Martin’s Daily Show

The Daily Show – New York Times

Kevin Martin’s op ed piece in today’s Times portrays the proposed relaxation of cross-ownership rules as good for journalism:

Without newspapers, we would be less informed about our communities and have fewer outlets for the expression of independent thinking and a diversity of viewpoints. The challenge is to restore the viability of newspapers while preserving the core values of a diversity of voices and a commitment to localism in the media marketplace.

Martin argues that the solution is that:

A company that owns a newspaper in one of the 20 largest cities in the country should be permitted to purchase a broadcast TV or radio station in the same market. … Beyond giving newspapers in large markets the chance to buy one local TV or radio station, no other ownership rule would be altered. Other companies would not be allowed to own any more radio or television stations, either in a single market or nationally, than they already do.

A newspaper purchasing a television station sounds fine because it would bring in more revenue and could possibly bring deeper journalistic values to the television newsroom.
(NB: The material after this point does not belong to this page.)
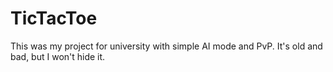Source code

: # TicTacToe
This was my project for university with simple AI mode and PvP. It's old and bad, but I won't hide it.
This sounds good until you step back and think about which direction the purchases would be more likely to go.

TV station owners have deeper pockets, and my guess is that they would be more likely to covet their local newspaper.

This scenario would most certainly not be a good thing for newspapers or the craft of journalism.  While newspapers are already under financial pressure that has caused cuts in the newsroom, television news values could cut papers even more (why send two news crews to an incident when you can just send one).  Television values also tend to sacrifice time consuming stories for “what sells.”  Fewer stories about what’s happening in government, or what’s going on at the community level, would not be good for “their role as watchdog and informer of the citizenry, newspapers are crucial to our democracy.” Further, television newsrooms are less likely to be staffed with graduates of journalism schools who are trained to do hard journalism–the kind that television reporters often rely on, but don’t do themselves.

Chairman Martin: the press is not on your side for very good reasons.